- _Exercise requirements_:
Omit the pictures, then reproduce every remaining record exactly.
^^^^^^^^^^^^^^^^
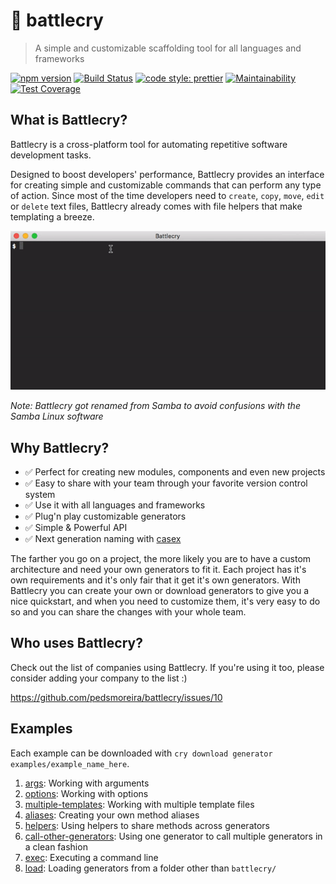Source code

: # 🥁 battlecry

> A simple and customizable scaffolding tool for all languages and frameworks

[![npm version](https://img.shields.io/npm/v/battlecry.svg)](https://www.npmjs.org/package/battlecry)
[![Build Status](https://travis-ci.org/pedsmoreira/battlecry.svg?branch=master)](https://travis-ci.org/pedsmoreira/battlecry)
[![code style: prettier](https://img.shields.io/badge/code_style-prettier-ff69b4.svg)](https://github.com/prettier/prettier)
[![Maintainability](https://api.codeclimate.com/v1/badges/a2c3f76f8d99cfe9ef1c/maintainability)](https://codeclimate.com/github/pedsmoreira/battlecry/maintainability)
[![Test Coverage](https://api.codeclimate.com/v1/badges/a2c3f76f8d99cfe9ef1c/test_coverage)](https://codeclimate.com/github/pedsmoreira/battlecry/test_coverage)

## What is Battlecry?

Battlecry is a cross-platform tool for automating repetitive software development tasks.

Designed to boost developers' performance, Battlecry provides an interface for creating simple and customizable commands that can perform any type of action. Since most of the time developers need to `create`, `copy`, `move`, `edit` or `delete` text files, Battlecry already comes with file helpers that make templating a breeze.

<p align="center">
  <img src="./assets/screencast.gif" />
</p>

_Note: Battlecry got renamed from Samba to avoid confusions with the Samba Linux software_

## Why Battlecry?

* ✅ Perfect for creating new modules, components and even new projects
* ✅ Easy to share with your team through your favorite version control system
* ✅ Use it with all languages and frameworks
* ✅ Plug'n play customizable generators
* ✅ Simple & Powerful API
* ✅ Next generation naming with [casex](https://github.com/pedsmoreira/casex)

The farther you go on a project, the more likely you are to have a custom architecture and need your own generators to fit it. Each project has it's own requirements and it's only fair that it get it's own generators. With Battlecry you can create your own or download generators to give you a nice quickstart, and when you need to customize them, it's very easy to do so and you can share the changes with your whole team.

## Who uses Battlecry?

Check out the list of companies using Battlecry. If you're using it too, please consider adding your company to the list :)

https://github.com/pedsmoreira/battlecry/issues/10

## Examples

Each example can be downloaded with `cry download generator examples/example_name_here`.

1.  [args](https://github.com/pedsmoreira/battlecry/tree/master/examples/args): Working with arguments
2.  [options](https://github.com/pedsmoreira/battlecry/tree/master/examples/options): Working with options
3.  [multiple-templates](https://github.com/pedsmoreira/battlecry/tree/master/examples/multiple-templates): Working with multiple template files
4.  [aliases](https://github.com/pedsmoreira/battlecry/tree/master/examples/aliases): Creating your own method aliases
5.  [helpers](https://github.com/pedsmoreira/battlecry/tree/master/examples/helpers): Using helpers to share methods across generators
6.  [call-other-generators](https://github.com/pedsmoreira/battlecry/tree/master/examples/call-other-generators): Using one generator to call multiple generators in a clean fashion
7.  [exec](https://github.com/pedsmoreira/battlecry/tree/master/examples/exec): Executing a command line
8.  [load](https://github.com/pedsmoreira/battlecry/tree/master/examples/load): Loading generators from a folder other than `battlecry/`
^^^^^^^^^^^^^^^^
- _Response to this exercise_:
Source code

: # 🥁 battlecry

> A simple and customizable scaffolding tool for all languages and frameworks

[![npm version](https://img.shields.io/npm/v/battlecry.svg)](https://www.npmjs.org/package/battlecry)
[![Build Status](https://travis-ci.org/pedsmoreira/battlecry.svg?branch=master)](https://travis-ci.org/pedsmoreira/battlecry)
[![code style: prettier](https://img.shields.io/badge/code_style-prettier-ff69b4.svg)](https://github.com/prettier/prettier)
[![Maintainability](https://api.codeclimate.com/v1/badges/a2c3f76f8d99cfe9ef1c/maintainability)](https://codeclimate.com/github/pedsmoreira/battlecry/maintainability)
[![Test Coverage](https://api.codeclimate.com/v1/badges/a2c3f76f8d99cfe9ef1c/test_coverage)](https://codeclimate.com/github/pedsmoreira/battlecry/test_coverage)

## What is Battlecry?

Battlecry is a cross-platform tool for automating repetitive software development tasks.

Designed to boost developers' performance, Battlecry provides an interface for creating simple and customizable commands that can perform any type of action. Since most of the time developers need to `create`, `copy`, `move`, `edit` or `delete` text files, Battlecry already comes with file helpers that make templating a breeze.

<p align="center">
  <img src="./assets/screencast.gif" />
</p>

_Note: Battlecry got renamed from Samba to avoid confusions with the Samba Linux software_

## Why Battlecry?

* ✅ Perfect for creating new modules, components and even new projects
* ✅ Easy to share with your team through your favorite version control system
* ✅ Use it with all languages and frameworks
* ✅ Plug'n play customizable generators
* ✅ Simple & Powerful API
* ✅ Next generation naming with [casex](https://github.com/pedsmoreira/casex)

The farther you go on a project, the more likely you are to have a custom architecture and need your own generators to fit it. Each project has it's own requirements and it's only fair that it get it's own generators. With Battlecry you can create your own or download generators to give you a nice quickstart, and when you need to customize them, it's very easy to do so and you can share the changes with your whole team.

## Who uses Battlecry?

Check out the list of companies using Battlecry. If you're using it too, please consider adding your company to the list :)

https://github.com/pedsmoreira/battlecry/issues/10

## Examples

Each example can be downloaded with `cry download generator examples/example_name_here`.

1.  [args](https://github.com/pedsmoreira/battlecry/tree/master/examples/args): Working with arguments
2.  [options](https://github.com/pedsmoreira/battlecry/tree/master/examples/options): Working with options
3.  [multiple-templates](https://github.com/pedsmoreira/battlecry/tree/master/examples/multiple-templates): Working with multiple template files
4.  [aliases](https://github.com/pedsmoreira/battlecry/tree/master/examples/aliases): Creating your own method aliases
5.  [helpers](https://github.com/pedsmoreira/battlecry/tree/master/examples/helpers): Using helpers to share methods across generators
6.  [call-other-generators](https://github.com/pedsmoreira/battlecry/tree/master/examples/call-other-generators): Using one generator to call multiple generators in a clean fashion
7.  [exec](https://github.com/pedsmoreira/battlecry/tree/master/examples/exec): Executing a command line
8.  [load](https://github.com/pedsmoreira/battlecry/tree/master/examples/load): Loading generators from a folder other than `battlecry/`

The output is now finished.